When they took the flat tire off the rim, the inside wall looked like it had gone through a shredder. 

All tore up, so to speak. 

The other ones seem to be holdin' up better than I thought they would. I'm sure it would help if I rotated them on a more frequent basis.

And didn't run em at such a high PSI.


----------



## New Kent Newbie (Apr 25, 2006)

I got 55k out of a set of 31X10.5 sport king ats on a s10 and prob could have gotten 15k more if my alignment haddent gotten out of whack


----------



## channelbass (Feb 4, 2008)

I got some 33x13.50's on ma jeep. they are LOUD and vibrate the truck at slow down.


----------



## pelicanman (Sep 3, 2006)

Nitto tires--Lots of good comments(good and bad). I bought my 12.5 X 35's (MUD GRAPPLERS-rated to 3,750 lbs.)in July 05 and have 16K on them. They have about 1/2 of the tread left.
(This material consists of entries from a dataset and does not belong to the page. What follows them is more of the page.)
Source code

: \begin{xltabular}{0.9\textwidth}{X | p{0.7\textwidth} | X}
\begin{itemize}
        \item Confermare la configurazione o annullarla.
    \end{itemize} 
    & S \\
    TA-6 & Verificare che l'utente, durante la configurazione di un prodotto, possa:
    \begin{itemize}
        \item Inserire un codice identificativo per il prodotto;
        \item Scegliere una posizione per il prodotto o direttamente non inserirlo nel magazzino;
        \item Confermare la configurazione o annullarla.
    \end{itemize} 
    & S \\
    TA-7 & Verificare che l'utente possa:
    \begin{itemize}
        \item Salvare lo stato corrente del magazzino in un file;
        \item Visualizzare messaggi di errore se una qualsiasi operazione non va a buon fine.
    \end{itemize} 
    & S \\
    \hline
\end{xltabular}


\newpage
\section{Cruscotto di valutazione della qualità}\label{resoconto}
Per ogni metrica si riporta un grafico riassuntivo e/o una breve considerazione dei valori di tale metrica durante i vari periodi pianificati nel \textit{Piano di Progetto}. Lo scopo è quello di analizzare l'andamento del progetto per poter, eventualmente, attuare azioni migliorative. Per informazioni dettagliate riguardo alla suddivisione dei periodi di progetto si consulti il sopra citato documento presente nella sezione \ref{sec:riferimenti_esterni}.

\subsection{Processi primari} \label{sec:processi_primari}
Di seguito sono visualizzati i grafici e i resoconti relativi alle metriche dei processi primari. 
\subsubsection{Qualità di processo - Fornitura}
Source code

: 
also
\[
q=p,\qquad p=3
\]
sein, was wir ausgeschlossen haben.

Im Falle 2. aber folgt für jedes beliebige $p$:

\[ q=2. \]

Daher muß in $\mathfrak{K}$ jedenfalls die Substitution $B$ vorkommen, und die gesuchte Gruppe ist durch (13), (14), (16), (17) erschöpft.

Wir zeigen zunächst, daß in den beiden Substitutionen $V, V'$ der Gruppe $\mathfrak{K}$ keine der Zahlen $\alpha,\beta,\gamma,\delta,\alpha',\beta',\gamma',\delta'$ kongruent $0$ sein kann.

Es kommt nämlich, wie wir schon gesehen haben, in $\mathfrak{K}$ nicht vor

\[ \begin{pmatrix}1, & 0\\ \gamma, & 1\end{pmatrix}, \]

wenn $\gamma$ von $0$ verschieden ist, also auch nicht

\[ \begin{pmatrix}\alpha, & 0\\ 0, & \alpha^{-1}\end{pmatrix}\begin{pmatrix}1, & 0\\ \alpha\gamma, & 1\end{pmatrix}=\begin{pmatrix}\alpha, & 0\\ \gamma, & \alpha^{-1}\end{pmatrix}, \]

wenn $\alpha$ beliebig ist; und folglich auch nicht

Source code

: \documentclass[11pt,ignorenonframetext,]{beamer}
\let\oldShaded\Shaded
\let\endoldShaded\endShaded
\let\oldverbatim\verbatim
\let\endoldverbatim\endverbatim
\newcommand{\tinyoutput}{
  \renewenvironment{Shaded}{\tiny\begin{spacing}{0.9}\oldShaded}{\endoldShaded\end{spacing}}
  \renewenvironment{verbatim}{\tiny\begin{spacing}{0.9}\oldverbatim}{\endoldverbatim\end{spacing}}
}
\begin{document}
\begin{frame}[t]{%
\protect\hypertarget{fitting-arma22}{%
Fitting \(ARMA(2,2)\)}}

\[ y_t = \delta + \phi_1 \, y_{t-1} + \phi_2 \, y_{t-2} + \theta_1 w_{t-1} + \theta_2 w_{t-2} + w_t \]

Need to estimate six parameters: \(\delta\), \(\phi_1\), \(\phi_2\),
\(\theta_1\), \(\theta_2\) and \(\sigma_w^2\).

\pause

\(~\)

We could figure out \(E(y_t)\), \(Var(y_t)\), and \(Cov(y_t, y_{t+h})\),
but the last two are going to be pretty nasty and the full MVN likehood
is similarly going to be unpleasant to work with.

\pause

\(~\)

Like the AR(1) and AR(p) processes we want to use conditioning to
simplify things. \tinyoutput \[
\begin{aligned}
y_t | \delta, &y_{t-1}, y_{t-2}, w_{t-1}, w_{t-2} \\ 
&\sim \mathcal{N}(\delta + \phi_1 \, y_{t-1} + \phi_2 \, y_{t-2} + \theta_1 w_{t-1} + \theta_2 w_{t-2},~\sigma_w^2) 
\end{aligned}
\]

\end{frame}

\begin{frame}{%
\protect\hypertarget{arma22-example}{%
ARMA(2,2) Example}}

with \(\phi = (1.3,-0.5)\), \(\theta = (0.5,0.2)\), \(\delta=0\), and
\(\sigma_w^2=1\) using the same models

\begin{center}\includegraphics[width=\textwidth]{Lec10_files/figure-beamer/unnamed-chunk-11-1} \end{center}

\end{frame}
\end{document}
They were purchased because they had the highest weight rating and we carry a t/c on a 99 F-350, diesel, crewcab, with 195K miles, that is lifted 5". Until recently, most tires(16") were only rated for 3,400lbs and alot of tires are rated for less. Talking about blowouts; we had a very new Goodyear blowout on the left rear while we were hauling our t/c. You could stick your fist in the sidewall. And those Goodyears cost more than our Nittos. In fact we were on our way down to Assateague. We did not make it. Our Mud GrapplersDrive are Noisy--YEP!!! We ride with our windows up, so noise is not a big deal!!!Since they are mounted on 10" wide rims they sure to give a nice wide footprint when aired-down. Our Nittos were mounted and balanced(with sand-not wheel weights) at a Ford dealership. Would I replace these with other Nittos. YEP!! I would probably buy the Dune Grapplers. They are not as noisy and they have a higher weight rating. Even though we don't mind the noise, the Dune grapplers were not available when we purchased our Mud Grapplers. Hope this helps. pelican man


----------